TV addiction is going to spike when services like Netflix inevitably dominate cable. The public health consequences will be abysmal.
Parents, pundits and public officials have grumbled about the perils of TV addiction since the '70s. The science is all but proven, and nearly 50% of Americans admit to over-indulging. But streaming video is an unprecedented temptation for would-be addicts — 88% of Netflix subscribers and 70% of Hulu Plus subscribers regularly binge watch TV.
As with any addiction, availability is the overriding factor. Mobile devices stream a virtually infinite menu of content any time, anywhere. Netflix, Amazon Prime and Hulu Plus offer unlimited streaming at a flat rate. Anyone who's gorged on the Golden Corral buffet and lived to burp the tale can appreciate why a la carte pricing discourages binge behavior.
Finally, there's big data analytics to consider. As with all modern corporations, Netflix, Amazon and Hulu collect troves of user data to drive views and retain subscribers. Netflix's personalized recommendation system, so-called Netflix Quantum Theory, can predict exactly what content you crave, and a whopping 75% of Netflix subscribers decide what to watch on the basis of these recommendations. How can subscribers exercise self-control when Netflix offers instant-gratification at a tap of the trackpad?
Image credit: Comedy Central via Tumblr
It doesn't take Gene Parmesan to detect a connection between ballooning waistlines and video consumption, now 5.5 hours per day for the average American.
The number of American subscribers to traditional TV services has plateaued since 2009 because a growing share of the youth market is "cutting the cord" to rely wholly on streaming content.
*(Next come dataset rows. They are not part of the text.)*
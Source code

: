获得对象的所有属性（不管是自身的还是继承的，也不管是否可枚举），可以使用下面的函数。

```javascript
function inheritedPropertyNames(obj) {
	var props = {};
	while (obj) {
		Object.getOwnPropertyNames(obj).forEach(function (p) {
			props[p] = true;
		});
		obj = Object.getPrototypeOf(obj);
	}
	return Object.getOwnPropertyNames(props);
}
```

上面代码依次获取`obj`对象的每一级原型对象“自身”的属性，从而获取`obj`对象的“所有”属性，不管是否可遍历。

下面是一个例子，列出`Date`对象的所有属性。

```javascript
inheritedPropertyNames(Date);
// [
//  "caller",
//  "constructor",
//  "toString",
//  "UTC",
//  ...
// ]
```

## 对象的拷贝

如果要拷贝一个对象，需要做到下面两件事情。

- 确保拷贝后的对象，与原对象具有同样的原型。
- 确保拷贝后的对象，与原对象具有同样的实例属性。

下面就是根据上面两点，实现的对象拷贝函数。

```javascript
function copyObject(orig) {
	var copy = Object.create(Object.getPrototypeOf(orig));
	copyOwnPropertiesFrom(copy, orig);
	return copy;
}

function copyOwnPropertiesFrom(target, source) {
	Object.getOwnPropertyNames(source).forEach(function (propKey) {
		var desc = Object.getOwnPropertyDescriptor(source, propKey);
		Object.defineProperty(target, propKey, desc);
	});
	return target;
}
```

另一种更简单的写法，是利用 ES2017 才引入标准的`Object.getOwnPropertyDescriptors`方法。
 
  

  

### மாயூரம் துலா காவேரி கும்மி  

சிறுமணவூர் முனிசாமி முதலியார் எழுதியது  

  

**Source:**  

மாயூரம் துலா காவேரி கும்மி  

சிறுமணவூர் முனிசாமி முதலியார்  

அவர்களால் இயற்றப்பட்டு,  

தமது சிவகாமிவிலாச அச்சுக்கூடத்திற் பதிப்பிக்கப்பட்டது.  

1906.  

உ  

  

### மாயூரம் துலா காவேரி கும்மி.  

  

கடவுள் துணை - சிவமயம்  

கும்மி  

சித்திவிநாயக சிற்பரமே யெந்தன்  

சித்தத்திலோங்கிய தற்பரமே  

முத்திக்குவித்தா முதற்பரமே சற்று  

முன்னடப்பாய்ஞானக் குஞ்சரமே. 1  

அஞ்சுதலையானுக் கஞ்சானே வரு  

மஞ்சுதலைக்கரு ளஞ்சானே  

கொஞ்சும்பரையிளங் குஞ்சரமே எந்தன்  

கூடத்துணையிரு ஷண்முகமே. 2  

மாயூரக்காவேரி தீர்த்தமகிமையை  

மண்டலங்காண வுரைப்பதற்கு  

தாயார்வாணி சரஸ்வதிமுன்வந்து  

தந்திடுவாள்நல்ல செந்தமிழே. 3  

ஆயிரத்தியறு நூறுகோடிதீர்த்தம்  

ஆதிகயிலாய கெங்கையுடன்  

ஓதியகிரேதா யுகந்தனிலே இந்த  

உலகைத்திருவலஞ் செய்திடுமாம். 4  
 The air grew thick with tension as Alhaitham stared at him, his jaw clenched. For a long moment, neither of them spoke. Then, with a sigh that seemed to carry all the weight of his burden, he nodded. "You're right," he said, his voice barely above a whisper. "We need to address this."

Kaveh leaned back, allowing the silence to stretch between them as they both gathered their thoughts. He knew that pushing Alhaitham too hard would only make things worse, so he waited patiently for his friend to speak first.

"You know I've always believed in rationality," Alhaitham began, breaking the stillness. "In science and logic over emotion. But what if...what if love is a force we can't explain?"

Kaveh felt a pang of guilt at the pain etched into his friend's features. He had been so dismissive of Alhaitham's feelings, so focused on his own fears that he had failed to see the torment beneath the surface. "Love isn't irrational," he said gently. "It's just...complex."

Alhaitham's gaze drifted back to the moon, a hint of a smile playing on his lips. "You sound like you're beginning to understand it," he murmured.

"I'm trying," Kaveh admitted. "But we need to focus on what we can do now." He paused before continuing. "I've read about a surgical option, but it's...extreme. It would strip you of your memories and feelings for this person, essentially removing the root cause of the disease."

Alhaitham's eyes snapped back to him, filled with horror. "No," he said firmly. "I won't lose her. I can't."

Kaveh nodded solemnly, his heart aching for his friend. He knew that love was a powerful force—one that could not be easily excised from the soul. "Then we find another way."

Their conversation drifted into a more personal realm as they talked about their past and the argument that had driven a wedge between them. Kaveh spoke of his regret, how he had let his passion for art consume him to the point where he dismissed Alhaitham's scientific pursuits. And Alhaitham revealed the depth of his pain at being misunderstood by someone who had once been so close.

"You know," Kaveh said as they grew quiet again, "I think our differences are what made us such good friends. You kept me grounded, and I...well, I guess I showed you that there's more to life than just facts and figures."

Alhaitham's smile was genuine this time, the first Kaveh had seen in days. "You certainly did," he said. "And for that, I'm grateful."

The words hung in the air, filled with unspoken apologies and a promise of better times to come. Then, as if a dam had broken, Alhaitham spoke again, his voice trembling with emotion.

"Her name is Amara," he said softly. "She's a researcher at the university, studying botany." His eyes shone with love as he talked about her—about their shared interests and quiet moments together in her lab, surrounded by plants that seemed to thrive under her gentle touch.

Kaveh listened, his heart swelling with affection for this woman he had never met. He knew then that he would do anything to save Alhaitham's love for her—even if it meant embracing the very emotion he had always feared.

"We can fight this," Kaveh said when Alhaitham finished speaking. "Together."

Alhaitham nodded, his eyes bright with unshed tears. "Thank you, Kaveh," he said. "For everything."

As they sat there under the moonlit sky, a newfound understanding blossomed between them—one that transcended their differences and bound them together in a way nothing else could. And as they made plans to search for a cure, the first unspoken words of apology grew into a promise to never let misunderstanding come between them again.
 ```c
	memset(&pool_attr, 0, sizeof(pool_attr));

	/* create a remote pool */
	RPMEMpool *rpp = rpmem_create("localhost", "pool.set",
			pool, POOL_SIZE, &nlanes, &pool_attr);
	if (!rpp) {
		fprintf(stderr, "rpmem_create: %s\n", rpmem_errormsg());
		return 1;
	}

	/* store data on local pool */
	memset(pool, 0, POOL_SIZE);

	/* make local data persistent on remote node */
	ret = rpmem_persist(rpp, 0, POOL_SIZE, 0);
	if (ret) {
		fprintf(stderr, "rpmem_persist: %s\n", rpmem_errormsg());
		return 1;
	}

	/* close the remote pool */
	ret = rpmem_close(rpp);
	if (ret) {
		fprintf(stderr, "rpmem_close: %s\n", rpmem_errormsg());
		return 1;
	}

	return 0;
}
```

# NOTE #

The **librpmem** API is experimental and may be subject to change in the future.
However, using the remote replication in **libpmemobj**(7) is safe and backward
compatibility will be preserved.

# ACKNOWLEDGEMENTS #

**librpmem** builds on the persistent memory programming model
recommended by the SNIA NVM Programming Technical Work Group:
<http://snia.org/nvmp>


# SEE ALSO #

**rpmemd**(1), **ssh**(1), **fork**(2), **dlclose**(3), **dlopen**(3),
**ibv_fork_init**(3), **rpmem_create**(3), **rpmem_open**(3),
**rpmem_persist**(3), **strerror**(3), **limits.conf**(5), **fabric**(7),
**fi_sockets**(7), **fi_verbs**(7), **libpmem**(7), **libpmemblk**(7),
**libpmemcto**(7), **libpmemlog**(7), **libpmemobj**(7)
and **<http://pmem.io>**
Since streaming encourages over-consumption, TV addiction is going to spike when services like Netflix inevitably dominate cable. The public health consequences will be abysmal.
The real American Horror Story is obesity, afflicting one-third of Americans and a projected 42% by 2050. It doesn't take Gene Parmesan to detect a connection between ballooning waistlines and video consumption, now 5.5 hours per day for the average American. More time on the couch means higher rates of diabetes, heart disease and other gruesome illnesses. And the stigma against binge-watching has started to disappear, with 73% of surveyed customers viewing the habit positively. But Netflix's exercise campaign suggests that it is aware binge-watching is part of the problem. So will Netflix take action against the scourge of TV addiction?
Netflix's business model maximizes viewing hours in order to discourage service cancellations. Watch it While You Work Out urges gyms to offer free streaming Netflix, thereby boosting subscriptions and introducing Netflix to new potential customers. Americans spend an average of 19 minutes per day engaged in sports and exercise, precious time that Netflix wants to cram with content. So Netflix is more interested in convincing healthy people to add TV to their exercise regimen than getting couch potatoes to add exercise to their TV regimen.
Image credit: Netflix via Facebook
Ultimately, Watch it While You Work Out is really about driving consumption, though the campaign also puts a positive PR spin on binge watching. Netflix might make token concessions to critics — it recently promised to allow customers to turn-off the binge-enabling post-play feature — but as CEO Reed Hastings remarked, "Netflix's brand for TV shows is really about binge viewing."
This debate calls to mind Morgan Spurlock's fast food expose, Supersize Me, which sparked a nationwide maelstrom against McDonalds. The Golden Arches didn't stop serving unhealthy food, they just ceased to offer supersize servings. Like McDonalds, Netflix isn't going to seriously address the issue of over-consumption and obesity if doing so undermines profitability. Barring government intervention, Americans seem doomed to addiction. Perhaps in 10 years time, the state will tax TV-watching alongside alcohol, tobacco and gambling. When that day comes, the era of unregulated Netflix may be remembered as the Gilded Age of TV.